→ Task inputs:
[Start of section]
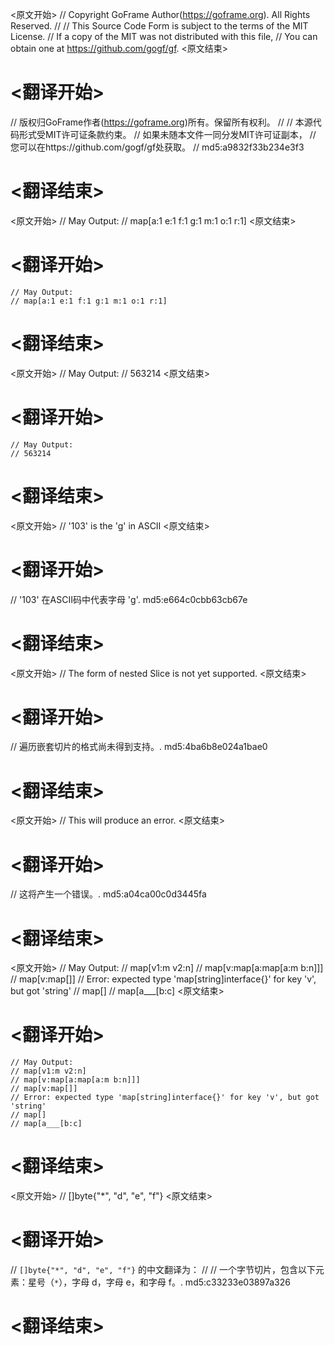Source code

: 
<原文开始>
// Copyright GoFrame Author(https://goframe.org). All Rights Reserved.
//
// This Source Code Form is subject to the terms of the MIT License.
// If a copy of the MIT was not distributed with this file,
// You can obtain one at https://github.com/gogf/gf.
<原文结束>

# <翻译开始>
// 版权归GoFrame作者(https://goframe.org)所有。保留所有权利。
//
// 本源代码形式受MIT许可证条款约束。
// 如果未随本文件一同分发MIT许可证副本，
// 您可以在https://github.com/gogf/gf处获取。
// md5:a9832f33b234e3f3
# <翻译结束>


<原文开始>
	// May Output:
	// map[a:1 e:1 f:1 g:1 m:1 o:1 r:1]
<原文结束>

# <翻译开始>
	// May Output:
	// map[a:1 e:1 f:1 g:1 m:1 o:1 r:1]
# <翻译结束>


<原文开始>
	// May Output:
	// 563214
<原文结束>

# <翻译开始>
	// May Output:
	// 563214
# <翻译结束>


<原文开始>
// '103' is the 'g' in ASCII
<原文结束>

# <翻译开始>
// '103' 在ASCII码中代表字母 'g'. md5:e664c0cbb63cb67e
# <翻译结束>


<原文开始>
// The form of nested Slice is not yet supported.
<原文结束>

# <翻译开始>
// 遍历嵌套切片的格式尚未得到支持。. md5:4ba6b8e024a1bae0
# <翻译结束>


<原文开始>
// This will produce an error.
<原文结束>

# <翻译开始>
// 这将产生一个错误。. md5:a04ca00c0d3445fa
# <翻译结束>


<原文开始>
	// May Output:
	// map[v1:m v2:n]
	// map[v:map[a:map[a:m b:n]]]
	// map[v:map[]]
	// Error: expected type 'map[string]interface{}' for key 'v', but got 'string'
	// map[]
	// map[a___[b:c]
<原文结束>

# <翻译开始>
	// May Output:
	// map[v1:m v2:n]
	// map[v:map[a:map[a:m b:n]]]
	// map[v:map[]]
	// Error: expected type 'map[string]interface{}' for key 'v', but got 'string'
	// map[]
	// map[a___[b:c]
# <翻译结束>


<原文开始>
// []byte{"*", "d", "e", "f"}
<原文结束>

# <翻译开始>
// `[]byte{"*", "d", "e", "f"}` 的中文翻译为：
// 
// 一个字节切片，包含以下元素：星号（`*`），字母 d，字母 e，和字母 f。. md5:c33233e03897a326
# <翻译结束>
[End of section]
→ Work to complete:
Omit every picture, then write out the entries above exactly.

→ Result of the exercise:
Source code

: 
<原文开始>
// Copyright GoFrame Author(https://goframe.org). All Rights Reserved.
//
// This Source Code Form is subject to the terms of the MIT License.
// If a copy of the MIT was not distributed with this file,
// You can obtain one at https://github.com/gogf/gf.
<原文结束>

# <翻译开始>
// 版权归GoFrame作者(https://goframe.org)所有。保留所有权利。
//
// 本源代码形式受MIT许可证条款约束。
// 如果未随本文件一同分发MIT许可证副本，
// 您可以在https://github.com/gogf/gf处获取。
// md5:a9832f33b234e3f3
# <翻译结束>


<原文开始>
	// May Output:
	// map[a:1 e:1 f:1 g:1 m:1 o:1 r:1]
<原文结束>

# <翻译开始>
	// May Output:
	// map[a:1 e:1 f:1 g:1 m:1 o:1 r:1]
# <翻译结束>


<原文开始>
	// May Output:
	// 563214
<原文结束>

# <翻译开始>
	// May Output:
	// 563214
# <翻译结束>


<原文开始>
// '103' is the 'g' in ASCII
<原文结束>

# <翻译开始>
// '103' 在ASCII码中代表字母 'g'. md5:e664c0cbb63cb67e
# <翻译结束>


<原文开始>
// The form of nested Slice is not yet supported.
<原文结束>

# <翻译开始>
// 遍历嵌套切片的格式尚未得到支持。. md5:4ba6b8e024a1bae0
# <翻译结束>


<原文开始>
// This will produce an error.
<原文结束>

# <翻译开始>
// 这将产生一个错误。. md5:a04ca00c0d3445fa
# <翻译结束>


<原文开始>
	// May Output:
	// map[v1:m v2:n]
	// map[v:map[a:map[a:m b:n]]]
	// map[v:map[]]
	// Error: expected type 'map[string]interface{}' for key 'v', but got 'string'
	// map[]
	// map[a___[b:c]
<原文结束>

# <翻译开始>
	// May Output:
	// map[v1:m v2:n]
	// map[v:map[a:map[a:m b:n]]]
	// map[v:map[]]
	// Error: expected type 'map[string]interface{}' for key 'v', but got 'string'
	// map[]
	// map[a___[b:c]
# <翻译结束>


<原文开始>
// []byte{"*", "d", "e", "f"}
<原文结束>

# <翻译开始>
// `[]byte{"*", "d", "e", "f"}` 的中文翻译为：
// 
// 一个字节切片，包含以下元素：星号（`*`），字母 d，字母 e，和字母 f。. md5:c33233e03897a326
# <翻译结束>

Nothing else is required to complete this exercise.